En ju-jitsu, les trois principaux thèmes sont le randori d’atemi (les coups) le randori de projections et le randori au sol. Ils permettent de se perfectionner dans chacun de ces trois domaines en toute sécurité. A titre personnel, je suis contre un exercice d’opposition dans lequel tout est autorisé. A ceux qui ne partagent pas ce point de vue au motif que dans la réalité tout est permis, je réponds que la réalité c’est la réalité et que l’entraînement c’est l’entraînement. Les consignes d’efficacité et de sécurité sont indissociables. Une pratique constructive se fait en limitant les situations dans lesquelles les risques de blessures sont importants.

Dans ces affrontements qui sont essentiellement axés sur le renforcement du système d’attaque, il est évident que l’on travaille aussi la défense. Ne serait-ce que pour proposer à son partenaire une opposition correcte.

Je conclurai en soulignant que chacun des trois principaux secteurs évoqués (coups, projections et travail au sol) possède ses particularités dans le plaisir procuré. Pour le travail des projections, arriver à « faire tomber » quelqu’un à l’aide d’une belle réalisation ou d’un enchaînement ou encore de l’application du fameux principe action-réaction est une joie que seuls ceux qui la connaissent peuvent en attester.

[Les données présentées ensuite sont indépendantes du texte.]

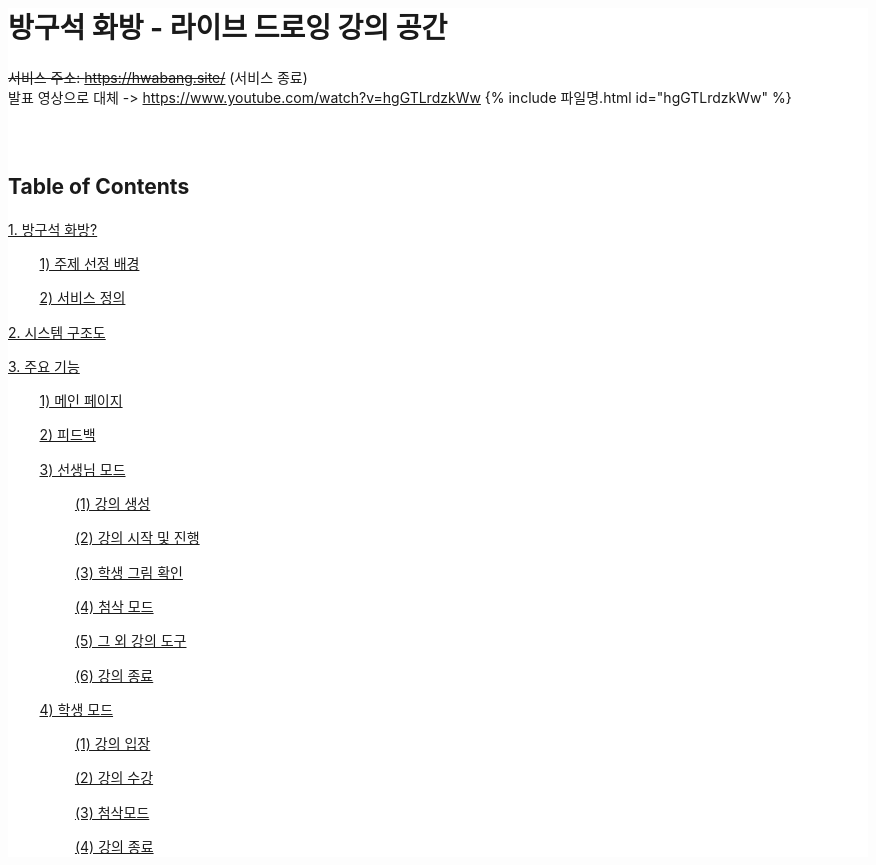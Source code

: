 # 방구석 화방 - 라이브 드로잉 강의 공간

~~서비스 주소: https://hwabang.site/~~ (서비스 종료)
<br/>
발표 영상으로 대체 -> https://www.youtube.com/watch?v=hgGTLrdzkWw
{% include 파일명.html id="hgGTLrdzkWw" %}  
<iframe width="560" height="315" src="https://www.youtube.com/watch?v=hgGTLrdzkWw" frameborder="0" allowfullscreen></iframe>
<br/>

## Table of Contents

[1. 방구석 화방?](#1-방구석-화방)

&nbsp;&nbsp;&nbsp;&nbsp;&nbsp;&nbsp;&nbsp;&nbsp;[1) 주제 선정 배경](#1-주제-선정-배경)

&nbsp;&nbsp;&nbsp;&nbsp;&nbsp;&nbsp;&nbsp;&nbsp;[2) 서비스 정의](#2-서비스-정의)

[2. 시스템 구조도](#2-시스템-구조도)

[3. 주요 기능](#3-주요-기능)

 &nbsp;&nbsp;&nbsp;&nbsp;&nbsp;&nbsp;&nbsp;&nbsp;[1) 메인 페이지](#1-메인-페이지)

 &nbsp;&nbsp;&nbsp;&nbsp;&nbsp;&nbsp;&nbsp;&nbsp;[2) 피드백](#2-피드백)

 &nbsp;&nbsp;&nbsp;&nbsp;&nbsp;&nbsp;&nbsp;&nbsp;[3) 선생님 모드](#3--선생님-모드 )

 &nbsp;&nbsp;&nbsp;&nbsp;&nbsp;&nbsp;&nbsp;&nbsp; &nbsp;&nbsp;&nbsp;&nbsp;&nbsp;&nbsp;&nbsp;&nbsp;[(1) 강의 생성](#1-강의-생성)

 &nbsp;&nbsp;&nbsp;&nbsp;&nbsp;&nbsp;&nbsp;&nbsp; &nbsp;&nbsp;&nbsp;&nbsp;&nbsp;&nbsp;&nbsp;&nbsp;[(2) 강의 시작 및 진행](#2-강의-시작-및-진행)

 &nbsp;&nbsp;&nbsp;&nbsp;&nbsp;&nbsp;&nbsp;&nbsp; &nbsp;&nbsp;&nbsp;&nbsp;&nbsp;&nbsp;&nbsp;&nbsp;[(3) 학생 그림 확인](#3-학생-그림-확인)

 &nbsp;&nbsp;&nbsp;&nbsp;&nbsp;&nbsp;&nbsp;&nbsp; &nbsp;&nbsp;&nbsp;&nbsp;&nbsp;&nbsp;&nbsp;&nbsp;[(4) 첨삭 모드](#4-첨삭-모드)

 &nbsp;&nbsp;&nbsp;&nbsp;&nbsp;&nbsp;&nbsp;&nbsp; &nbsp;&nbsp;&nbsp;&nbsp;&nbsp;&nbsp;&nbsp;&nbsp;[(5) 그 외 강의 도구](#5-그-외-강의-도구)

 &nbsp;&nbsp;&nbsp;&nbsp;&nbsp;&nbsp;&nbsp;&nbsp; &nbsp;&nbsp;&nbsp;&nbsp;&nbsp;&nbsp;&nbsp;&nbsp;[(6) 강의 종료](#6-강의-종료)

 &nbsp;&nbsp;&nbsp;&nbsp;&nbsp;&nbsp;&nbsp;&nbsp;[4) 학생 모드](#4--학생-모드)

 &nbsp;&nbsp;&nbsp;&nbsp;&nbsp;&nbsp;&nbsp;&nbsp; &nbsp;&nbsp;&nbsp;&nbsp;&nbsp;&nbsp;&nbsp;&nbsp;[(1) 강의 입장](#1-강의-입장)

 &nbsp;&nbsp;&nbsp;&nbsp;&nbsp;&nbsp;&nbsp;&nbsp; &nbsp;&nbsp;&nbsp;&nbsp;&nbsp;&nbsp;&nbsp;&nbsp;[(2) 강의 수강](#2-강의-수강)

 &nbsp;&nbsp;&nbsp;&nbsp;&nbsp;&nbsp;&nbsp;&nbsp; &nbsp;&nbsp;&nbsp;&nbsp;&nbsp;&nbsp;&nbsp;&nbsp;[(3) 첨삭모드](#3-첨삭모드)

 &nbsp;&nbsp;&nbsp;&nbsp;&nbsp;&nbsp;&nbsp;&nbsp; &nbsp;&nbsp;&nbsp;&nbsp;&nbsp;&nbsp;&nbsp;&nbsp;[(4) 강의 종료](#4-강의-종료)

Dans le travail au sol, l’affrontement est différent dans la mesure où, ne réclamant pas autant de vitesse d’exécution, il offre la possibilité de « fourbir » sa stratégie, de préparer plusieurs « coups » à l’avance, de prendre son temps dans l’action. Enfin, et pour terminer, on peut établir un parallèle entre le randori « coups de poings et pieds » et une conversation. « L’assaut courtois », tel que l’on nommait cet exercice du temps de Charlemont, le fondateur de la boxe française, peut s’assimiler à une discussion au cours de laquelle les deux protagonistes éviteraient de parler en même temps, sans pour autant se priver de défendre leurs propres arguments en coupant la parole s’il le faut, mais au cours de laquelle ne serait prononcé aucun « gros mot », c’est à dire ne serait exécutée aucune technique ou enchaînement dangereux.

Alors, pour toutes les raisons évoquées, n’oubliez pas les randoris.